Relations can be referenced in subsequent queries by storing them inside variables, and using them as tables. This way queries can be constructed incrementally.
import duckdb
r1 = duckdb.sql("SELECT 42 AS i")
duckdb.sql("SELECT i * 2 AS k FROM r1").show()
Data Input
DuckDB can ingest data from a wide variety of formats – both on-disk and in-memory. See the data ingestion page for more information.
import duckdb
duckdb.read_csv("example.csv") # read a CSV file into a Relation
duckdb.read_parquet("example.parquet") # read a Parquet file into a Relation
duckdb.read_json("example.json") # read a JSON file into a Relation
duckdb.sql("SELECT * FROM 'example.csv'") # directly query a CSV file
duckdb.sql("SELECT * FROM 'example.parquet'") # directly query a Parquet file
duckdb.sql("SELECT * FROM 'example.json'") # directly query a JSON file
DataFrames
DuckDB can directly query Pandas DataFrames, Polars DataFrames and Arrow tables.
Note that these are read-only, i.e., editing these tables via INSERT
or UPDATE
statements is not possible.
Pandas
To directly query a Pandas DataFrame, run:
import duckdb
import pandas as pd
pandas_df = pd.DataFrame({"a": [42]})
duckdb.sql("SELECT * FROM pandas_df")
┌───────┐
│ a │
│ int64 │
├───────┤
│ 42 │
└───────┘
Polars
To directly query a Polars DataFrame, run:
import duckdb
import polars as pl
polars_df = pl.DataFrame({"a": [42]})
duckdb.sql("SELECT * FROM polars_df")
┌───────┐
│ a │
│ int64 │
├───────┤
│ 42 │
└───────┘
PyArrow
To directly query a PyArrow table, run:
import duckdb
import pyarrow as pa
arrow_table = pa.Table.from_pydict({"a": [42]})
duckdb.sql("SELECT * FROM arrow_table")
┌───────┐
│ a │
│ int64 │
├───────┤
│ 42 │
└───────┘
Result Conversion
DuckDB supports converting query results efficiently to a variety of formats. See the result conversion page for more information.
import duckdb
duckdb.sql("SELECT 42").fetchall() # Python objects
duckdb.sql("SELECT 42").df() # Pandas DataFrame
duckdb.sql("SELECT 42").pl() # Polars DataFrame
duckdb.sql("SELECT 42").arrow() # Arrow Table
duckdb.sql("SELECT 42").fetchnumpy() # NumPy Arrays
Writing Data to Disk
DuckDB supports writing Relation objects directly to disk in a variety of formats. The COPY
statement can be used to write data to disk using SQL as an alternative.
import duckdb
duckdb.sql("SELECT 42").write_parquet("out.parquet") # Write to a Parquet file
duckdb.sql("SELECT 42").write_csv("out.csv") # Write to a CSV file
duckdb.sql("COPY (SELECT 42) TO 'out.parquet'") # Copy to a Parquet file
Connection Options
Applications can open a new DuckDB connection via the duckdb.connect()
method.
Using an In-Memory Database
When using DuckDB through duckdb.sql()
, it operates on an in-memory database, i.e., no tables are persisted on disk.
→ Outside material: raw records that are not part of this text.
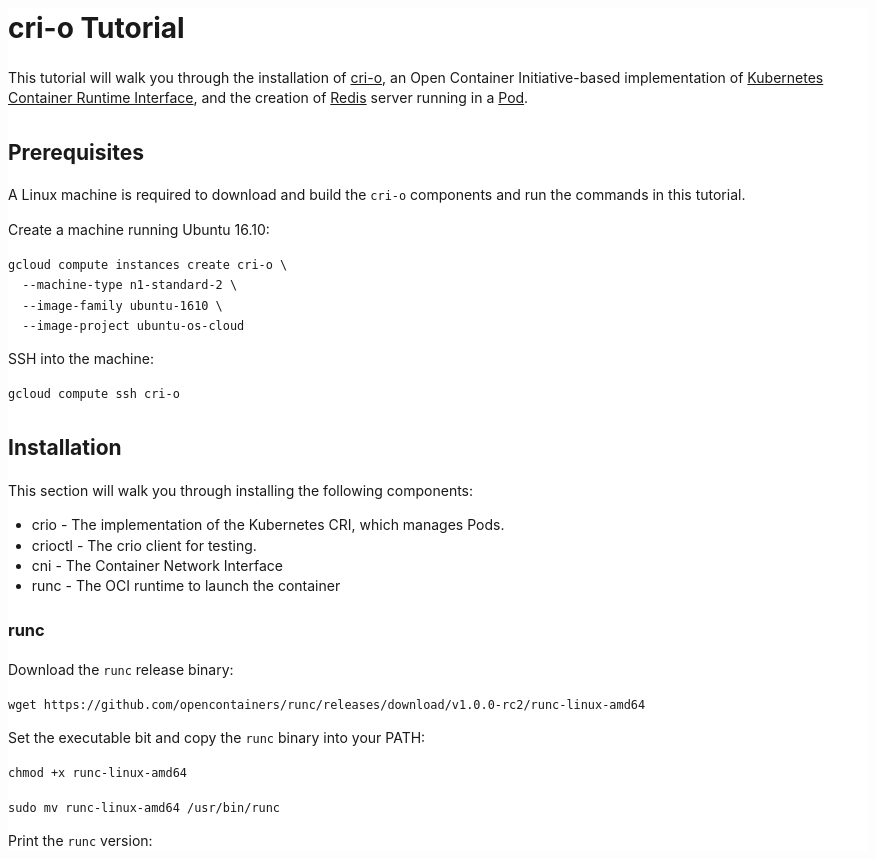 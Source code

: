 # cri-o Tutorial

This tutorial will walk you through the installation of [cri-o](https://github.com/kubernetes-incubator/cri-o), an Open Container Initiative-based implementation of [Kubernetes Container Runtime Interface](https://github.com/kubernetes/kubernetes/blob/master/docs/proposals/container-runtime-interface-v1.md), and the creation of [Redis](https://redis.io/) server running in a [Pod](http://kubernetes.io/docs/user-guide/pods/).

## Prerequisites

A Linux machine is required to download and build the `cri-o` components and run the commands in this tutorial.

Create a machine running Ubuntu 16.10:

```
gcloud compute instances create cri-o \
  --machine-type n1-standard-2 \
  --image-family ubuntu-1610 \
  --image-project ubuntu-os-cloud
```

SSH into the machine:

```
gcloud compute ssh cri-o
```

## Installation

This section will walk you through installing the following components:

* crio - The implementation of the Kubernetes CRI, which manages Pods.
* crioctl - The crio client for testing.
* cni - The Container Network Interface
* runc - The OCI runtime to launch the container


### runc

Download the `runc` release binary:

```
wget https://github.com/opencontainers/runc/releases/download/v1.0.0-rc2/runc-linux-amd64
```

Set the executable bit and copy the `runc` binary into your PATH:

```
chmod +x runc-linux-amd64
```

```
sudo mv runc-linux-amd64 /usr/bin/runc
```

Print the `runc` version:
Invoking the duckdb.connect()
method without arguments returns a connection, which also uses an in-memory database:
import duckdb
con = duckdb.connect()
con.sql("SELECT 42 AS x").show()
Persistent Storage
The duckdb.connect(dbname)
creates a connection to a persistent database.
Any data written to that connection will be persisted, and can be reloaded by reconnecting to the same file, both from Python and from other DuckDB clients.
import duckdb
# create a connection to a file called 'file.db'
con = duckdb.connect("file.db")
# create a table and load data into it
con.sql("CREATE TABLE test (i INTEGER)")
con.sql("INSERT INTO test VALUES (42)")
# query the table
con.table("test").show()
# explicitly close the connection
con.close()
# Note: connections also closed implicitly when they go out of scope
You can also use a context manager to ensure that the connection is closed:
import duckdb
with duckdb.connect("file.db") as con:
con.sql("CREATE TABLE test (i INTEGER)")
con.sql("INSERT INTO test VALUES (42)")
con.table("test").show()
# the context manager closes the connection automatically
Configuration
The duckdb.connect()
accepts a config
dictionary, where configuration options can be specified. For example:
import duckdb
con = duckdb.connect(config = {'threads': 1})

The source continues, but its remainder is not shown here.